An unlettered revolution in the hills
Can a woman who is unlettered and from a poor family dare take on the dangerous forest mafia in a fiercely male dominated society?
Kalavati Devi Rawat, a resident of Bacher, a remote village in Uttarakhand’s border district of Chamoli dared and succeeded.
Now in her mid-forties, Kalavati Devi was barely 17 when she took on the timber criminals, out to destroy the forests of Bacher. She tamed the out-of-control alcoholics in the mountain village, once a prototype of Uttarakhand’s brutally male-dominated hill society.Devi’s success lies, perhaps in her inherent honesty. "I am absolutely unlettered, I can’t read or write and my parents were too poor to send me to school," she admits rather disarmingly. The same unlettered but fiercely passionate Devi went on to win the Women's World Summit Foundation's prestigious ‘Prize for women's creativity in rural life.’
The secret behind the success story of this peasant woman, as one soon discovers, is her open-mindedness and inherent keenness to learn. She considers ‘Chipko’ leader Chandi Prasad Bhatt her inspiration.
The Chipko movement, the world’s pioneering green campaign, began in Uttarakhand sometime in 1970. It presented a unique sight with the hill women hugging trees to save forests from the forest mafia’s onslaught.
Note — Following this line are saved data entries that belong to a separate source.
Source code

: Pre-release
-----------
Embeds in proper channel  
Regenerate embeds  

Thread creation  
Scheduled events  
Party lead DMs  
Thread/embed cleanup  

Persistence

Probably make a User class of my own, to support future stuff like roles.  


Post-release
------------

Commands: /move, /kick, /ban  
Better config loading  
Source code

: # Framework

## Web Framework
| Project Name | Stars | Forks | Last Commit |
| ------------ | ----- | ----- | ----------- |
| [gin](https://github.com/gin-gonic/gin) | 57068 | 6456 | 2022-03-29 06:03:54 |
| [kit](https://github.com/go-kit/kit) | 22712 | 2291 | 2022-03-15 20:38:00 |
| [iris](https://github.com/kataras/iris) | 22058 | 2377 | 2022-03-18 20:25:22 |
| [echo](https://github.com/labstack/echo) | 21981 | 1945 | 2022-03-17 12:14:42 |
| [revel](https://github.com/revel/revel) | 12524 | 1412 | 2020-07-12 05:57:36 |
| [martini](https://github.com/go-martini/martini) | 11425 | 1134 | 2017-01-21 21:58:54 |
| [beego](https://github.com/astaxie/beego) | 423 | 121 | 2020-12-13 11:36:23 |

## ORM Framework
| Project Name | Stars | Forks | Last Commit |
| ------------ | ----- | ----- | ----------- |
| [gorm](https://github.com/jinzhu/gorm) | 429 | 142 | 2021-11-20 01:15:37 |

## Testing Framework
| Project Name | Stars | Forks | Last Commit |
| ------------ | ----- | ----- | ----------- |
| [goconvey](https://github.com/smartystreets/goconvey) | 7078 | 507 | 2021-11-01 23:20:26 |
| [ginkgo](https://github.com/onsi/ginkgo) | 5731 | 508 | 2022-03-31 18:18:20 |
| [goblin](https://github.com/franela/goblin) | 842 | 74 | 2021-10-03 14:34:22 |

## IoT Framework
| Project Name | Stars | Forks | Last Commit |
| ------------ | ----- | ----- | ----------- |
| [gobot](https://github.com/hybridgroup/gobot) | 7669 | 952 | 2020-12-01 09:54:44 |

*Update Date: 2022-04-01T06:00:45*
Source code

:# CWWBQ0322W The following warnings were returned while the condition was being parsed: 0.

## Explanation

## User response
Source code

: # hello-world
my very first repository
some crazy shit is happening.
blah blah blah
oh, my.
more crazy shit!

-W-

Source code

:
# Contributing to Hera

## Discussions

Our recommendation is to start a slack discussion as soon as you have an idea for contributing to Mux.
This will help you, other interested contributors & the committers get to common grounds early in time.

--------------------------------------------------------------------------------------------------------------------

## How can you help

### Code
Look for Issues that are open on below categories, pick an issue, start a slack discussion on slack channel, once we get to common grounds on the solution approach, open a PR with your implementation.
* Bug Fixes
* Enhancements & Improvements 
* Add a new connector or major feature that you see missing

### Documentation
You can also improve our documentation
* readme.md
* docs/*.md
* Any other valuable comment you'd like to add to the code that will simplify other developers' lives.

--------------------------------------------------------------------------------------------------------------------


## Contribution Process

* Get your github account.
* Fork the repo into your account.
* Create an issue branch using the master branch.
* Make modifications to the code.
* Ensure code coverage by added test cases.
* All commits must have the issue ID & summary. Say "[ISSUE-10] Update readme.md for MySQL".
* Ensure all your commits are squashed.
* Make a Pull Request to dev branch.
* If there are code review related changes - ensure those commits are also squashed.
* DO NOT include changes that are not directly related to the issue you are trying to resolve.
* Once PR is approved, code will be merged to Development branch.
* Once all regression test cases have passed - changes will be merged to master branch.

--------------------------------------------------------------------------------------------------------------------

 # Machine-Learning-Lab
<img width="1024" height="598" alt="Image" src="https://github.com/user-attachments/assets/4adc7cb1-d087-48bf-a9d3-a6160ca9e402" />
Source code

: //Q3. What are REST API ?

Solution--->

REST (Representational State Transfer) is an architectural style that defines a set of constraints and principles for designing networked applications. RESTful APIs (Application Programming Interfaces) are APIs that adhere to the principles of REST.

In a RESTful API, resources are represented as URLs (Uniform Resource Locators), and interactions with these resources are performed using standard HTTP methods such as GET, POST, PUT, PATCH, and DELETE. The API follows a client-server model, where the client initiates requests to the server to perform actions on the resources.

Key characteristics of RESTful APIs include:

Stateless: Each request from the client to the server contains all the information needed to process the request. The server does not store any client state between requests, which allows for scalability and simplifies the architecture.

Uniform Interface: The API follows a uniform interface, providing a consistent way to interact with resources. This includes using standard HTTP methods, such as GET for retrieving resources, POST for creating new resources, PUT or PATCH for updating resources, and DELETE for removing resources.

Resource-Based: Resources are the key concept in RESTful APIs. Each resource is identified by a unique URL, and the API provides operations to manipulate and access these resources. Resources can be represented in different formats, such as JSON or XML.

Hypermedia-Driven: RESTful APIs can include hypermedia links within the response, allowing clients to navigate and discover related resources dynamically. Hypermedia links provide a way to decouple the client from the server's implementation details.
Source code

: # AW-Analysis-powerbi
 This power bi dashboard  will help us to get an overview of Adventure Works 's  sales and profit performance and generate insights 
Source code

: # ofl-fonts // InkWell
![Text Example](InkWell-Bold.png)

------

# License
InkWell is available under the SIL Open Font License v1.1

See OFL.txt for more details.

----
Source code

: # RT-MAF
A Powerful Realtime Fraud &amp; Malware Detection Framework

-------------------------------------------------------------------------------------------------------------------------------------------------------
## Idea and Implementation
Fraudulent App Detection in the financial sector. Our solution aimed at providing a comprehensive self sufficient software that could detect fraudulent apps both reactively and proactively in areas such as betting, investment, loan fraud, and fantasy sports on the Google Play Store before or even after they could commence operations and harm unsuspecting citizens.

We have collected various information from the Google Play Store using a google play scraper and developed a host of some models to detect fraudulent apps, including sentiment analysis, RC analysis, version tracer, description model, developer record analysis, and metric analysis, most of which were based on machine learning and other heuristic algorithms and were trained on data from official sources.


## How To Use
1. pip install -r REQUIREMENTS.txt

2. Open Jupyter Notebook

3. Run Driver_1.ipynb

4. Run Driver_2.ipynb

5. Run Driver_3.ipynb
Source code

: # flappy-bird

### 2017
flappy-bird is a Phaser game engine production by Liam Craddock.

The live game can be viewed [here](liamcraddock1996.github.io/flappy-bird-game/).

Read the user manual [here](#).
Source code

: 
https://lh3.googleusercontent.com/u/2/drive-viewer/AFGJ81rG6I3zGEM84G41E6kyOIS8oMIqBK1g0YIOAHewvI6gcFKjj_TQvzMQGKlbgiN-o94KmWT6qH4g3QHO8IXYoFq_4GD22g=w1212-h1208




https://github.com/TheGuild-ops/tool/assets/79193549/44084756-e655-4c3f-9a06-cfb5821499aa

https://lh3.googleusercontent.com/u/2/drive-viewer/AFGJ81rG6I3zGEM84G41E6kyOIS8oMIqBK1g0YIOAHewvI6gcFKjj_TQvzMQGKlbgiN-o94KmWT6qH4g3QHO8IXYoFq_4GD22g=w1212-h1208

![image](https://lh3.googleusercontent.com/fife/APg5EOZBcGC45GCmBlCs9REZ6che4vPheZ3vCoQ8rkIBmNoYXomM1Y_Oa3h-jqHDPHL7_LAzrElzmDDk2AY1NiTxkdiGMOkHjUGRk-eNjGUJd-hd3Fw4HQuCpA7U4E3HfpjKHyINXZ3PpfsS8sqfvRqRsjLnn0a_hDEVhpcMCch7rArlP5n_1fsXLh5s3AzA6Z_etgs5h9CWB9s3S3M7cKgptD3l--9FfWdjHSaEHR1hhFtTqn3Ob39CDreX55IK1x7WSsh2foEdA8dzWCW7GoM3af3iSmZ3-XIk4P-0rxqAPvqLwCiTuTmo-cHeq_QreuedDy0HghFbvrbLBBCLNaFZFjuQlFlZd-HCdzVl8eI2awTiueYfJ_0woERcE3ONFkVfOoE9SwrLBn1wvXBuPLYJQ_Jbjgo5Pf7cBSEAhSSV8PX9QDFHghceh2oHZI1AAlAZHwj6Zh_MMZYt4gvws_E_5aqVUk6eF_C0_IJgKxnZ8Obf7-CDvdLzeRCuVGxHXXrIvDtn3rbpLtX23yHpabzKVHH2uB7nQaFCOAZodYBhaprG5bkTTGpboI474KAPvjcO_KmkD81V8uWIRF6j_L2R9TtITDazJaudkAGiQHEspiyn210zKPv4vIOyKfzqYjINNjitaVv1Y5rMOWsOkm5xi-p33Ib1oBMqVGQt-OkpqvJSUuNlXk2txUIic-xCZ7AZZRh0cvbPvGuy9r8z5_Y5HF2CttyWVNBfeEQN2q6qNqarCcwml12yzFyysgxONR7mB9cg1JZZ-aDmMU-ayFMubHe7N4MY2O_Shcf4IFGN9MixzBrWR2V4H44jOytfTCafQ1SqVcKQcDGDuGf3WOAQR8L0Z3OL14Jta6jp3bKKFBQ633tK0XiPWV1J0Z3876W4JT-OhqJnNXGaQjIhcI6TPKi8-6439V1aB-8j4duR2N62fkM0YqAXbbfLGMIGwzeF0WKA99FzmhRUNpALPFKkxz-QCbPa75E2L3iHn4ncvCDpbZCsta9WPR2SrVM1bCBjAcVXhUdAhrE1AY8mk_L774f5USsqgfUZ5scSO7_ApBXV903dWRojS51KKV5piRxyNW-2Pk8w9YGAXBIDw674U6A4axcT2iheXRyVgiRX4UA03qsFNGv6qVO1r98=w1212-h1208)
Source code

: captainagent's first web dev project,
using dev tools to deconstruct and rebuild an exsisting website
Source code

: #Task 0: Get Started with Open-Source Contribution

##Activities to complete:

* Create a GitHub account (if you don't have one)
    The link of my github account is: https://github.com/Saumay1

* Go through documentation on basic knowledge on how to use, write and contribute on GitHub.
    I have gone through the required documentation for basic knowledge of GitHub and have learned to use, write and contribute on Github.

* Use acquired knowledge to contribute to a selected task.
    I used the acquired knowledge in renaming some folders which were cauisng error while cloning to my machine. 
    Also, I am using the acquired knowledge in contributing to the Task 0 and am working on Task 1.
Kalavati Devi’s crusade against timber criminals was inspired by the same campaign. But she discovered only later that a ‘Chipko’-like non-violent struggle could also help humble the forest mafia.
She had the realisation during her informal training as a budding social activist when she went about trying to solve the day-to-day problems of the village.
The first problem she confronted when she arrived in Bacher after getting married was the lack of electricity. Power was yet to reach the remote village and caused discontent among residents.
“We started looking for a solution and, one day, my village sarpanch and I trekked 25km to Gopeshwar where we met Bhattji (Chipko leader) at his residence and discussed our problem with him”, recalls Devi. He took them to the officer concerned and reasoned with him.
In a few days, the entire village was bathed in light; it had been connected to an electrical grid. “I had learnt my lessons: Never give up and keep pursuing things doggedly,” says Kalawati Devi animatedly.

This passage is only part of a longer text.